_Task requirements_.
Return every line of the entries that includes the word "Asset".

_Material for this task_.
***

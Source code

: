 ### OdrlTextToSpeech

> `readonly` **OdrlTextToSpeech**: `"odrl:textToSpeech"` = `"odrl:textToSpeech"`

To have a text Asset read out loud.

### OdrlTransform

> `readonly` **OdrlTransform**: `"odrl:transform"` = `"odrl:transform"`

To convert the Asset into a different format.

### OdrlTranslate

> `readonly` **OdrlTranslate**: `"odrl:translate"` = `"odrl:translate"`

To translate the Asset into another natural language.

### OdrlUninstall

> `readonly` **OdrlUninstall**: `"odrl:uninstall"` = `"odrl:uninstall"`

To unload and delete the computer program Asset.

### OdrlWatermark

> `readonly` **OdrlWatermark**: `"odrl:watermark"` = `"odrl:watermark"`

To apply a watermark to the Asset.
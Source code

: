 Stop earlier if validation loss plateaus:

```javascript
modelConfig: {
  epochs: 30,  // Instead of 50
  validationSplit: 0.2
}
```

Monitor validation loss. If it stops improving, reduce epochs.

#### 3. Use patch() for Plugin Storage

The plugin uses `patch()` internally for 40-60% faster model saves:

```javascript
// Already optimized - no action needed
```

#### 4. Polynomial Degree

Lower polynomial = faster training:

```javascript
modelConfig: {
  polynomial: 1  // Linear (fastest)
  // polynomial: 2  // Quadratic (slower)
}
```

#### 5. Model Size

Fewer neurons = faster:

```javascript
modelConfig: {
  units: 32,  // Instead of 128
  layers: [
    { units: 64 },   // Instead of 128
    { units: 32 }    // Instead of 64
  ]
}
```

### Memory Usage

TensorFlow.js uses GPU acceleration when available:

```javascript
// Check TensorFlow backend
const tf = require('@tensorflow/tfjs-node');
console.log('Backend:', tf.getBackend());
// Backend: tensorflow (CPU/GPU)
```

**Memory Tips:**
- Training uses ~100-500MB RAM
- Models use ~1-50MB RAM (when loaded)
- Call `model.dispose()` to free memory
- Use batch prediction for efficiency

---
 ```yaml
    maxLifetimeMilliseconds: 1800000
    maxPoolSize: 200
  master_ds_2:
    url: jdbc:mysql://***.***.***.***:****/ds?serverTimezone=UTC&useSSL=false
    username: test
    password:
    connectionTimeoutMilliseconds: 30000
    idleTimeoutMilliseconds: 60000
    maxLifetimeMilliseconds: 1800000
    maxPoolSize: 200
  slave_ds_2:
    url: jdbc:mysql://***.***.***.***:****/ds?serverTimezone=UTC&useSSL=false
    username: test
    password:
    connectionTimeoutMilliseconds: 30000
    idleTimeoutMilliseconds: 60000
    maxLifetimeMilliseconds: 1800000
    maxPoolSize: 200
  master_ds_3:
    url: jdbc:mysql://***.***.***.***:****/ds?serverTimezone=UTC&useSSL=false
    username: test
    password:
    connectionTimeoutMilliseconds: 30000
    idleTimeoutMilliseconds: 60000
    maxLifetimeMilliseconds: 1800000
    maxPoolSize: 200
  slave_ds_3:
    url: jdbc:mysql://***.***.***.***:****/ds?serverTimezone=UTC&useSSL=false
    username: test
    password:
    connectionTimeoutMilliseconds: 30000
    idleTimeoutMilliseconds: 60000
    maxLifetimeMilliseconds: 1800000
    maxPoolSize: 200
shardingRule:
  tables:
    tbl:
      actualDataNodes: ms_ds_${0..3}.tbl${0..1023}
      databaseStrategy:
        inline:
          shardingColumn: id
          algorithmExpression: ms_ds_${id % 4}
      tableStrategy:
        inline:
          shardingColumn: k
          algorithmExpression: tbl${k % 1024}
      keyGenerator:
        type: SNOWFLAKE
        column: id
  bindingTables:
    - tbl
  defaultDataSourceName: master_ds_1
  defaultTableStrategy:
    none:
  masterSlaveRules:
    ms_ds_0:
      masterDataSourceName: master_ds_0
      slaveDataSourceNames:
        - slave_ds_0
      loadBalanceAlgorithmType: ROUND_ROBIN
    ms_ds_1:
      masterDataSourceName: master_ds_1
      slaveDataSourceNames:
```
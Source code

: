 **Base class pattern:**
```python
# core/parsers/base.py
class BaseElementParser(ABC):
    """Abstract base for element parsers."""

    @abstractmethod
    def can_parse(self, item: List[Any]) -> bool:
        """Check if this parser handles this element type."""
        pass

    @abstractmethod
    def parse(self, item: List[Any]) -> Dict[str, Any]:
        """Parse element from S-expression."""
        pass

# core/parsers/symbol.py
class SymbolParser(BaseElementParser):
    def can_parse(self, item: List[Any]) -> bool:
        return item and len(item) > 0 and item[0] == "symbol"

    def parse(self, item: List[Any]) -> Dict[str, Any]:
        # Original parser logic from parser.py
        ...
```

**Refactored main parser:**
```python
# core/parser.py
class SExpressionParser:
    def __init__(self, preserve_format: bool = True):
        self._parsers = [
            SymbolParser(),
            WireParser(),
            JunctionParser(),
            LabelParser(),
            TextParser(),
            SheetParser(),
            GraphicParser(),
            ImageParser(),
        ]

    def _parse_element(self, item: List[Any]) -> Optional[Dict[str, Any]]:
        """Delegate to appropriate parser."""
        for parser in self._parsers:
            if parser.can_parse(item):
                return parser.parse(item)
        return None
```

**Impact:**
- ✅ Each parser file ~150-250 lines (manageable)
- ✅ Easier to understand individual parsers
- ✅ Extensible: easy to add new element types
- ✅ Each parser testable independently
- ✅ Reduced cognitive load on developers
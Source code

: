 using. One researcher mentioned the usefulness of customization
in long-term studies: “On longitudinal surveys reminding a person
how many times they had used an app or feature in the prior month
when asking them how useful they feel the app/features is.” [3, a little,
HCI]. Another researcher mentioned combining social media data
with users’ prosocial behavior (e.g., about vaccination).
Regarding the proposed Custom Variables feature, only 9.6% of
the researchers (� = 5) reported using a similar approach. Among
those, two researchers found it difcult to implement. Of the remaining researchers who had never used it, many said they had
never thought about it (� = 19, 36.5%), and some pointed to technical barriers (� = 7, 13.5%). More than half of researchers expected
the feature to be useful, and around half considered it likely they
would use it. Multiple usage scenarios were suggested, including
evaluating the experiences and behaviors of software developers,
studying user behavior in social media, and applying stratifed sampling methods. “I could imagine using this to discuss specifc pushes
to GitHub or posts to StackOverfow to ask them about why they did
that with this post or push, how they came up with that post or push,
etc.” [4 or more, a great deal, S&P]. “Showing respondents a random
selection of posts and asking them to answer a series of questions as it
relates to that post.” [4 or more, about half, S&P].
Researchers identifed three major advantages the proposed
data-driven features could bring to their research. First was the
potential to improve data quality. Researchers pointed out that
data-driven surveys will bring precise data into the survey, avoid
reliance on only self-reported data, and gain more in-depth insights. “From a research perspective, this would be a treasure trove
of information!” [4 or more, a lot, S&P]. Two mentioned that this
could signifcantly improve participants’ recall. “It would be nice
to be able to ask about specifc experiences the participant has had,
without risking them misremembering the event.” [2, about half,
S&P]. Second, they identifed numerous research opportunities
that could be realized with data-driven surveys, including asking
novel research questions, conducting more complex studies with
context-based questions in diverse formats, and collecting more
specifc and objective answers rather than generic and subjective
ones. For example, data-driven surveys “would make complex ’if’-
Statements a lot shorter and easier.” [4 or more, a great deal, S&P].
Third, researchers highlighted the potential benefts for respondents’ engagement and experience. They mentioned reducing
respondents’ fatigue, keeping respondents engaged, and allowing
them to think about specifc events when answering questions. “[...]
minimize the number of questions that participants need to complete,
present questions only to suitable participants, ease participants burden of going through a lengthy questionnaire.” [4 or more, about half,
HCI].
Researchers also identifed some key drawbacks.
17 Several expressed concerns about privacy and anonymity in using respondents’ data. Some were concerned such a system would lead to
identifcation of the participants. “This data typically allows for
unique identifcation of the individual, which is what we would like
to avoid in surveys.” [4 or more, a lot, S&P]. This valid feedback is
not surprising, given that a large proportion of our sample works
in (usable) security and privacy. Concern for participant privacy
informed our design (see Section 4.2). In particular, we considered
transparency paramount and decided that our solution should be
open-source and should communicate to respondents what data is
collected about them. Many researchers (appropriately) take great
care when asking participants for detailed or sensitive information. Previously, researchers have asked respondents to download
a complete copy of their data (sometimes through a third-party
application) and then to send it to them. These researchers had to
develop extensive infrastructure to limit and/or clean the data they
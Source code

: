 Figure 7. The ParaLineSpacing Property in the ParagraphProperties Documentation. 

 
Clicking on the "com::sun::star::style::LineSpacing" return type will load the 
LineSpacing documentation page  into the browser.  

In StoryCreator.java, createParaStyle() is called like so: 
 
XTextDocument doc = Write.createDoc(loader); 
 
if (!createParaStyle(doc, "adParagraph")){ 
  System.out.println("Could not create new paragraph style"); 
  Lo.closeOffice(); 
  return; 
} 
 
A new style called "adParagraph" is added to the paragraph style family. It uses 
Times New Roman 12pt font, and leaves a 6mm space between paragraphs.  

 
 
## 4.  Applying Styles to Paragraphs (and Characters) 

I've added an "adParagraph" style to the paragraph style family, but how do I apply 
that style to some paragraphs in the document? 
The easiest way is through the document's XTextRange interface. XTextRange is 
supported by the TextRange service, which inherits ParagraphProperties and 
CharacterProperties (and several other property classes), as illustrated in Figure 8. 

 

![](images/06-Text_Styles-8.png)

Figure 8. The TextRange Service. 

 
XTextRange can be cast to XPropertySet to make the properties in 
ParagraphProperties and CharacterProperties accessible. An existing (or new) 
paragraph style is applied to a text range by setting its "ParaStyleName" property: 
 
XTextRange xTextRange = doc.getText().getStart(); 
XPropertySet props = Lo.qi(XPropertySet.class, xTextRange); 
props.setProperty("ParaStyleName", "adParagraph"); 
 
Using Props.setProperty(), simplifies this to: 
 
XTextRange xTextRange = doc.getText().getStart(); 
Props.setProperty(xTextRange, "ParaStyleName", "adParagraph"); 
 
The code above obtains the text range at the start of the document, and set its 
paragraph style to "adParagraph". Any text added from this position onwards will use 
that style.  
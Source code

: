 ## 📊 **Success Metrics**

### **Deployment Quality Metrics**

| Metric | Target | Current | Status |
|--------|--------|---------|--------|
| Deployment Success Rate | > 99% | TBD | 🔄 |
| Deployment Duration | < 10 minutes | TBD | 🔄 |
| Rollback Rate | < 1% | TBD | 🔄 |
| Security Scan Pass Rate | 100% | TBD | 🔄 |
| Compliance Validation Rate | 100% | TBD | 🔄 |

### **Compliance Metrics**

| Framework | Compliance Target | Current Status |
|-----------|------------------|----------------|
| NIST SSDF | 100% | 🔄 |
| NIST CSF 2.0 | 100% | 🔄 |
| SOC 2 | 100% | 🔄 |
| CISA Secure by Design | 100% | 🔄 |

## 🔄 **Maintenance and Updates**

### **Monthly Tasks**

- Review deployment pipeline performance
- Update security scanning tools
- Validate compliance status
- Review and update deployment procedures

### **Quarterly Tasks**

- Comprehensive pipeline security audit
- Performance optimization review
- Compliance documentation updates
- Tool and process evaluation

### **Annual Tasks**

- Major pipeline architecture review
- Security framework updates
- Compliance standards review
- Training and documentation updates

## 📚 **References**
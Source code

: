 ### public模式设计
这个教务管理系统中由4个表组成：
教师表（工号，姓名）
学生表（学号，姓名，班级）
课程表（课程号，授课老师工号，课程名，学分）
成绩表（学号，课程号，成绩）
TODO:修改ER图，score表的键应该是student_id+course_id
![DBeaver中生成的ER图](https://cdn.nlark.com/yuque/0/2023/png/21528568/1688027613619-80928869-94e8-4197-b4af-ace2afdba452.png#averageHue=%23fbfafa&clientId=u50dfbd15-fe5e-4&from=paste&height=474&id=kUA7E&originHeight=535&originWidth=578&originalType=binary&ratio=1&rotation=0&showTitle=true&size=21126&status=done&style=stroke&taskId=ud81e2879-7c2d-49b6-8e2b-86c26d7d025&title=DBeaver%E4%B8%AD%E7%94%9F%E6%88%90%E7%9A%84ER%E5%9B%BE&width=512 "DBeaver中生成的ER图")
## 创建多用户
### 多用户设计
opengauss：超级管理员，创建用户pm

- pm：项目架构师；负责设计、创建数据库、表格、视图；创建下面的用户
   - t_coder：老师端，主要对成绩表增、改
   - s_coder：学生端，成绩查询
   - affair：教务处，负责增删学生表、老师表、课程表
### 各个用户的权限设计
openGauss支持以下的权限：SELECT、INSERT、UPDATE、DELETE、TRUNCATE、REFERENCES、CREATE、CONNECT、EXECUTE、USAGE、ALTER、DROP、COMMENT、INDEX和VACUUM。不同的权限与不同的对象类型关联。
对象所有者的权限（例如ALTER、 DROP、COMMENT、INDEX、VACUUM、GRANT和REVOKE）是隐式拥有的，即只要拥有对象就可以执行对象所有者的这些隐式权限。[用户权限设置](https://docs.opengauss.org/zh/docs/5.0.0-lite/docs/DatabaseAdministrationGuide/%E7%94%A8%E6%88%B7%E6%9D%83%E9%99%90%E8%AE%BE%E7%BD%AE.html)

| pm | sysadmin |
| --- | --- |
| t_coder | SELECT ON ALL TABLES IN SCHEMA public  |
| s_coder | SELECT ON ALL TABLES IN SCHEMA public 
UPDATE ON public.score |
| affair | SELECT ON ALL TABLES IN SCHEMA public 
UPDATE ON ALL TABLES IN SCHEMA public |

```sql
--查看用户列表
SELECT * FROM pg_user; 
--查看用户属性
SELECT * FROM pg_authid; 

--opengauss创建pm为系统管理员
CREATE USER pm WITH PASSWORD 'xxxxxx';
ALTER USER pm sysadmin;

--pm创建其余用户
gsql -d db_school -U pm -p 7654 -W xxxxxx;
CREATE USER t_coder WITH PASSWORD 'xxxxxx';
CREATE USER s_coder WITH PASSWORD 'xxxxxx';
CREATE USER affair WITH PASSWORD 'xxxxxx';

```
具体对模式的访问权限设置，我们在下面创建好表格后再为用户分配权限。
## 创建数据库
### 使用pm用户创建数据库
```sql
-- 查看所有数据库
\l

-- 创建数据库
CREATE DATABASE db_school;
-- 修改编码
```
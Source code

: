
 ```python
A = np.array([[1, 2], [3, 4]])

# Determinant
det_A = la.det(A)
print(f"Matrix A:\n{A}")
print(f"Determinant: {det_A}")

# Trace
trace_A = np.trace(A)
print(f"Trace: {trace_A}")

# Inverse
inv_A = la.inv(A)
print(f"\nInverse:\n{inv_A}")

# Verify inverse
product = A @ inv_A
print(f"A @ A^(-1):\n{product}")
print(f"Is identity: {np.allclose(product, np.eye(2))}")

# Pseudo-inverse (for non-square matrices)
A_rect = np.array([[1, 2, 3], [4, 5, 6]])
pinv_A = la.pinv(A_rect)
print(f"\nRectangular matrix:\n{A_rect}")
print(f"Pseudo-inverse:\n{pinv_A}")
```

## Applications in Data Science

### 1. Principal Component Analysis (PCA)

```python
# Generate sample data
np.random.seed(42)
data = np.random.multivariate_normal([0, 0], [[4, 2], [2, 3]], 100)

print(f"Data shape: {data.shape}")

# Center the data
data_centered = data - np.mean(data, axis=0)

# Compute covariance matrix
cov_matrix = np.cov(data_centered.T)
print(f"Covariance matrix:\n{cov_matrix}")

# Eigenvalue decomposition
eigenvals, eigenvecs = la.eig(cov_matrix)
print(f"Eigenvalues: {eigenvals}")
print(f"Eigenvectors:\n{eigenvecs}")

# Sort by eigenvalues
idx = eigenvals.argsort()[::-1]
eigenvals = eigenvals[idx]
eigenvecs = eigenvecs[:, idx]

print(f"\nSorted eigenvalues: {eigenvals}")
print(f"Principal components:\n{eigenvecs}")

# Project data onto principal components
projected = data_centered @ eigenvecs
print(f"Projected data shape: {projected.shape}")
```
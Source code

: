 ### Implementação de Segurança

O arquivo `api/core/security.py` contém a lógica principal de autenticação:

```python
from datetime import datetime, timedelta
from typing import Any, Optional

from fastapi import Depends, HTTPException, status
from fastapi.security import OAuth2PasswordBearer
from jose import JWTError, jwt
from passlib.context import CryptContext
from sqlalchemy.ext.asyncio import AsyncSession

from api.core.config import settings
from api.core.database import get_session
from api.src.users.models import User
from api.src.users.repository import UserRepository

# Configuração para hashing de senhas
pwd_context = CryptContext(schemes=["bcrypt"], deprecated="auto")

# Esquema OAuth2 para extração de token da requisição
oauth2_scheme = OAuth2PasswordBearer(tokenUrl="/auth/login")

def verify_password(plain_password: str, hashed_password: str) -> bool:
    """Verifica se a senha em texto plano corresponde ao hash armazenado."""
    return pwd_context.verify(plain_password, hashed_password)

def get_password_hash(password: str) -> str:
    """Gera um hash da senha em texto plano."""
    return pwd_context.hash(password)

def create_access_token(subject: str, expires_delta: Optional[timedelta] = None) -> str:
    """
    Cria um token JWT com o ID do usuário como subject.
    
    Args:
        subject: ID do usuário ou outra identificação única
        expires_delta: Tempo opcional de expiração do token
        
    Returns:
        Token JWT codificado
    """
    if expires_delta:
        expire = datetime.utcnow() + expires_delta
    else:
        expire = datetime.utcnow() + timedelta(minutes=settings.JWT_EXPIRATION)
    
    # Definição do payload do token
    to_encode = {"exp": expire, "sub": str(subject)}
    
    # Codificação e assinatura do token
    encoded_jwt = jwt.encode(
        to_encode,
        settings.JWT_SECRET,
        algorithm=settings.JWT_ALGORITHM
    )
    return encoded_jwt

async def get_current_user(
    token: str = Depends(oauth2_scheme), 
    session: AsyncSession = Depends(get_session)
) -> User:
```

***

_Written reply_.
To have a text Asset read out loud.
To convert the Asset into a different format.
To translate the Asset into another natural language.
To unload and delete the computer program Asset.
To apply a watermark to the Asset.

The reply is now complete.